Names: Anita & David

Status: Soulmates, (updated 2017) married

Been together since: 2016

“I got tricked into signing up on a dating site by my colleague and dear friend Earla. It was her birthday. She said that as her birthday present she wanted me to sign up and go on at least five dates. It was a blessed gift that changed my whole life.”

How it started…

Anita: First of all, I never thought I would end up on this blog but here I am! Even though my best friend Basak writes love story blogs, deep down I still thought that love and happy-ever-after was a façade.

It had been six years since my divorce and my best friends, my aunts, my colleagues, everyone was trying to push me into dating. I used to always say, “Yes, I will,” but I seemed to have a mental block and never actually opened that door.

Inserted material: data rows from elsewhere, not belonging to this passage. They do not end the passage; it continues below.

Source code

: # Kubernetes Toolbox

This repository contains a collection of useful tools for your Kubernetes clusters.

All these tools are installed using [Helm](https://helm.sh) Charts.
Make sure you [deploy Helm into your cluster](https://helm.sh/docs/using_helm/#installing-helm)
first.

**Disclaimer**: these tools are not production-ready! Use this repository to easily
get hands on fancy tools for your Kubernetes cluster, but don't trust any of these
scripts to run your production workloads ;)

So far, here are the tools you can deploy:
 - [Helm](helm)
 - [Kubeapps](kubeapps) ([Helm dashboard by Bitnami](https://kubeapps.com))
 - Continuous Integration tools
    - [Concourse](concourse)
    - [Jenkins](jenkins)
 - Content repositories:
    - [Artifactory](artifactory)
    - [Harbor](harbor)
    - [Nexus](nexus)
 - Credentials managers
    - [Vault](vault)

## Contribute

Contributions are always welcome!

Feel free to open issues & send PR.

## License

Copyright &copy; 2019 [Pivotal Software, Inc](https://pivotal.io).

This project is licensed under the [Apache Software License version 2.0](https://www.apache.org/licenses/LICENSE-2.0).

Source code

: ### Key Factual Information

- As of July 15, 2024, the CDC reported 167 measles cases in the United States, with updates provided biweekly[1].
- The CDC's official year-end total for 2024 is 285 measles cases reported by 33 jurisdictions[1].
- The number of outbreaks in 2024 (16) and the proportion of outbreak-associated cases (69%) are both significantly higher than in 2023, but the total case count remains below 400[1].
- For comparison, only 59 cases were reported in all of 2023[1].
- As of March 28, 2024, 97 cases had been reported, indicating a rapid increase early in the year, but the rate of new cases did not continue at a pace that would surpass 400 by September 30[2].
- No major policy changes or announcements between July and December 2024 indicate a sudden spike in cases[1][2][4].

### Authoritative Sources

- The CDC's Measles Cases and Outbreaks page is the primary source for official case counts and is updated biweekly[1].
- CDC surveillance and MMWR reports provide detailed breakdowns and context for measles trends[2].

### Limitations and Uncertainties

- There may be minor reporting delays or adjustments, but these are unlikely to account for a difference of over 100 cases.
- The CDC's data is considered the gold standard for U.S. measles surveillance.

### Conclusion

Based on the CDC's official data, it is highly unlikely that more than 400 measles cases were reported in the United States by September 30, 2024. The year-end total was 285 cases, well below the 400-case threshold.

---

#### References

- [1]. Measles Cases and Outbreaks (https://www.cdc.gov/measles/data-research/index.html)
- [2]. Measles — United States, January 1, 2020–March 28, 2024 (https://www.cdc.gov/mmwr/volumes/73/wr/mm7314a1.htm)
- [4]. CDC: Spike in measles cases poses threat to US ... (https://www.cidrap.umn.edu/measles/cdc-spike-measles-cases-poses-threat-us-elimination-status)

Finally, I got tricked into signing up on a dating site by my colleague and dear friend Earla who wanted me to meet someone in August 2016.

It was her birthday. She said that as her birthday present she wanted me to sign up and go on at least five dates. It was a blessed gift that changed my whole life.

I randomly chose Match.com and picked the first five people that reached out and looked interesting. I saw David’s profile and was drawn to him. I couldn’t explain why because he looked different in all of his pictures so I couldn’t quite tell what he was really like.

One thing that I didn’t like was that on his profile it said ‘separated’ and not ‘divorced’. This raised a red flag as I didn’t want to be in a situation with someone who wasn’t available emotionally or legally and get entangled in whatever his ongoing issues were.

“I randomly chose Match.com and picked the first five people that reached out and looked interesting.”

David: I was just coming out of a 20-year marriage. My ex and I had been through a long process and had decided to get a divorce back in June. I had then made a conscious decision to go on Match and start dating.

I have to say, I actually found online dating to be a very positive experience mostly because I’m a data nerd and I really liked the parametric way that the whole system was designed. It was very efficient.

I always thought of it as a big, intelligent pre-filter. If I had had to screen people on my own I would’ve never met anybody but the screening was done for me and I ended up talking to only the kind of people that I would be interested in.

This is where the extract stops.